Building a Facial Recognition Attendance System in 30 days

June 16, 2022

This article was written by Yasser Elsayed and Mohammed Fituri (and reviewed by Yusuf Musleh).
This article was written by Yasser Elsayed and Mohammed Fituri (and reviewed by Yusuf Musleh).

This month, our attendance management system hit 900,000 attendance events only 1 year after its inception. While we bask in our accomplishment it’s easy to forget the rough start the founder (Mohammed Fituri) and I have had starting this project.

With only two engineers (and a dream ✨) we were able to build a working prototype of our attendance management system in under 1 month, and scale to over 1,000 employees in under 3 months.

This article is a story of the initial bootstrapping period of this product and it delves into the technical challenges we’ve faced building our product.

This story is a love letter to hack-y solutions and how innovative they can be in the face of time and resource constraints.

Background

It’s difficult to tell this story without explaining the business side of things, as it directly correlates with the number of users that we have on the system.

After all, you can’t properly scale tech without demand.

SierraOne is a company founded by Mohammed Fituri in 2019 that leverages AI and Computer Vision to solve business operation problems. In early 2021 the company was approached by Regency Group Holding (RGH), the largest real-estate company in Qatar, in an effort to replace RGH’s on-premise, finger-print system with a cloud, Facial Recognition system.

Requirements

The deal was contingent on delivering a working prototype in the main office within 30 days. The deliverables were simple, it had to have:

  • A highly available device that can register employees on the system and check people in/out on a daily basis
  • A cloud system to run the facial recognition and processing events
  • A dashboard to display all the events live as they come

Simple in theory.
Simple in theory.

Our team was consistent of two software engineers (at the time it was just Mohammed Fituri and I), so, as you can imagine, this posed a great challenge for us. In fact, at first it seemed impossible but we couldn’t turn down our first official, and potentially lucrative, deal.

A small note from the author: Looking back now, taking on this challenge was inadvisable as it goes against one’s very instincts as an engineer. Engineering as a field tends to lean more towards predictability, repeatability and reliability and there was no guarantee of that. We had limited time, limited expertise and limited resources; but I suppose therein lies innovation.

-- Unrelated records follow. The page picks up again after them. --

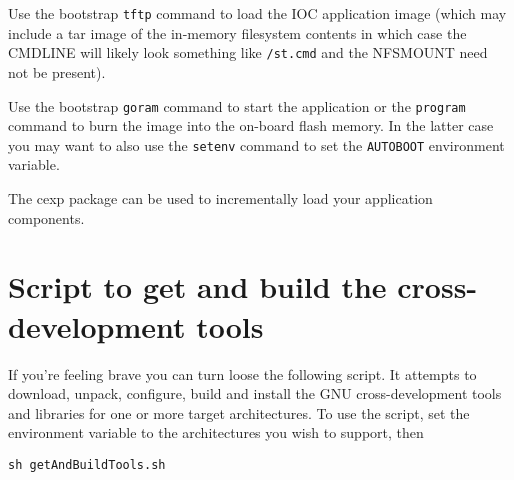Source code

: \documentclass{report}
\begin{document}
Use the bootstrap {\tt tftp} command to load the IOC application image
(which may include a tar image of the in-memory filesystem contents in which case the CMDLINE will likely look something like {\tt /st.cmd} and the NFSMOUNT need not be present).

Use the bootstrap {\tt goram} command to start the application or the
{\tt program} command to burn the image into the on-board flash memory.  In
the latter case you may want to also use the {\tt setenv} command to set the
{\tt AUTOBOOT} environment variable.

The cexp package can be used to
incrementally load your application components.


\appendix
\chapter{Script to get and build the cross-development tools}
\label{getAndBuildTools}
If you're feeling brave you can turn loose the following script.  It attempts
to download, unpack, configure, build and install the GNU cross-development
tools and libraries for one or more target architectures.  To use
the script, set the \verb@ARCHS@ 
environment variable to the architectures you wish to support, then 
\begin{verbatim}
sh getAndBuildTools.sh
\end{verbatim}
\end{document}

Needless to say, we rolled up our sleeves and braved the highly improbable odds of success.

Backend, AI & Dashboard

Backend

Since we were tight on time, we didn’t want to build anything from scratch unless we really had to. Luckily, we already had an on-premise server running in one of the towers in Doha from our previous work. This server was responsible for running some AI services that we developed for building surveillance (vehicle classification, object detection, etc). Our plan was to build an “attendance” module on top of the already running system in the frontend and backend.

The new module shared the networking configuration, deployment cycle, database schema, dashboard UI and most importantly the AI Jobs Manager from the already running system. This saved us a lot of time.

Note: This also acted nicely as a boilerplate setup and saved us time in technology selection.

The green sections are the things we added to our infrastructure to support attendance.
The green sections are the things we added to our infrastructure to support attendance.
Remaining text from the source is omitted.